Telles-Garcia, N, Dahal, K, Kocherla, C, Lip, GYH, Reddy, P, Dominic, P
International journal of cardiology. 2018;:143-148
Abstract
BACKGROUND Current guidelines recommend anticoagulation using warfarin with bridging parenteral anticoagulation or one of the non-vitamin K antagonist oral anticoagulants (NOACs) to prevent thromboembolic events in patients undergoing cardioversion for atrial fibrillation (AF). We aimed to compare by meta-analytical techniques, the safety and efficacy of NOACs versus warfarin in patients undergoing cardioversion.
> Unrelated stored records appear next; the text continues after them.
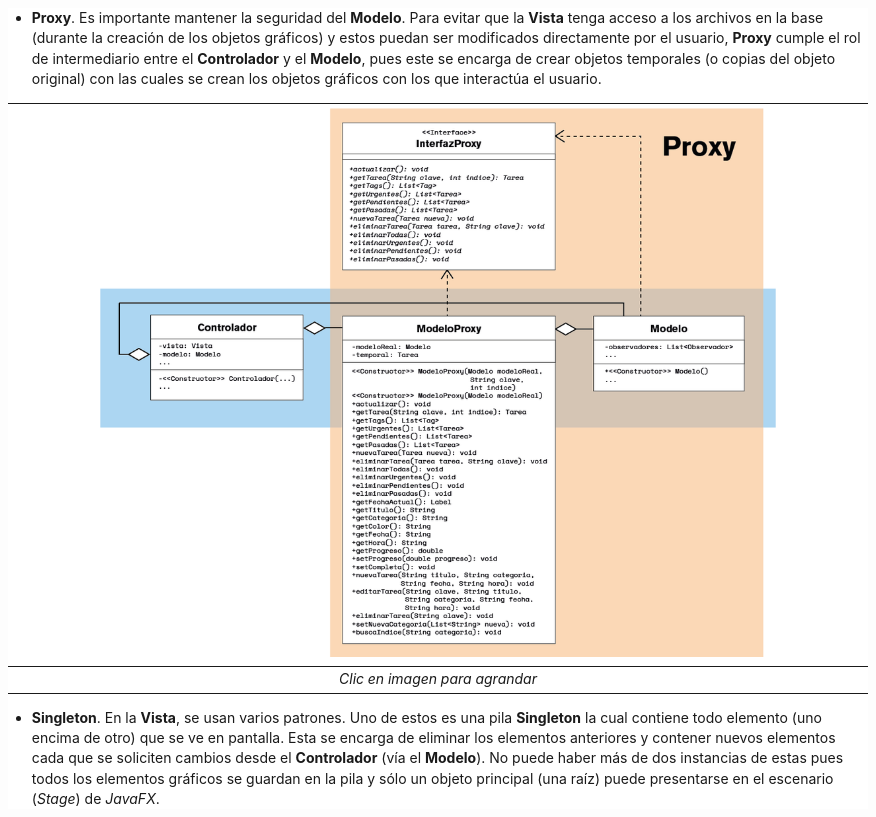 * **Proxy**. Es importante mantener la seguridad del **Modelo**. Para evitar que la **Vista** tenga acceso a los archivos en la base (durante la creación de los objetos gráficos) y estos puedan ser modificados directamente por el usuario, **Proxy** cumple el rol de intermediario entre el **Controlador** y el **Modelo**, pues este se encarga de crear objetos temporales (o copias del objeto original) con las cuales se crean los objetos gráficos con los que interactúa el usuario.

| <img src="/imagenes/diagrama-clases-03-proxy.png" width="80%"> |
|:--:|
| *Clic en imagen para agrandar* |


* **Singleton**. En la **Vista**, se usan varios patrones. Uno de estos es una pila **Singleton** la cual contiene todo elemento (uno encima de otro) que se ve en pantalla. Esta se encarga de eliminar los elementos anteriores y contener nuevos elementos cada que se soliciten cambios desde el **Controlador** (vía el **Modelo**). No puede haber más de dos instancias de estas pues todos los elementos gráficos se guardan en la pila y sólo un objeto principal (una raíz) puede presentarse en el escenario (*Stage*) de *JavaFX*.
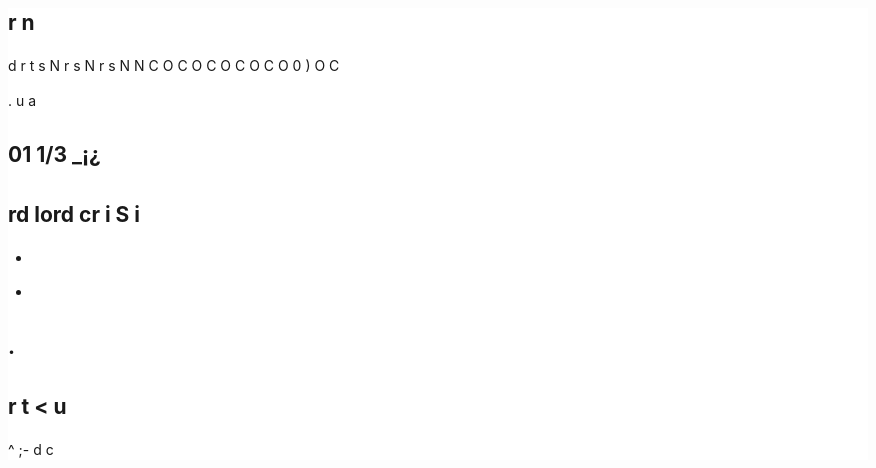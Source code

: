 r
n
-
d
r
t
s
N
r
s
N
r
s
N
N
C
O
C
O
C
O
C
O
C
O
0
)
O
C
>
.
u
a
>
01
1/3
_¡¿
-
rd
lord
cr
i
S
i
-
-
*
.
-
r
t
<
u
-
^
;-
d
c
METHODS PUBMED, EMBASE, Cochrane CENTRAL and CINAHL were searched electronically in addition to manual search for randomized controlled trials (RCTs) comparing NOACs and warfarin in patients undergoing cardioversion for AF. Mortality, major bleeding and ischemic and hemorrhagic stroke were compared between the two agents. RESULTS A total of 7 trials with 7588 total patients were included in the meta-analysis. NOACs, as compared to warfarin, resulted in similar risk of ischemic stroke [odds ratio (OR): 0.49 (95% confidence interval (CI): 0.20-1.19; P = 0.12], major bleeding [0.71 (0.37-1.38), P = 0.32], mortality [0.73 (0.32-1.67); P = 0.45], and hemorrhagic stroke [0.96 (0.11-8.70); P = 0.97]. The results were consistent across subgroup analyses. CONCLUSIONS Based on the current meta-analysis, NOACs and warfarin have comparable efficacy and safety in patients with atrial fibrillation undergoing cardioversion.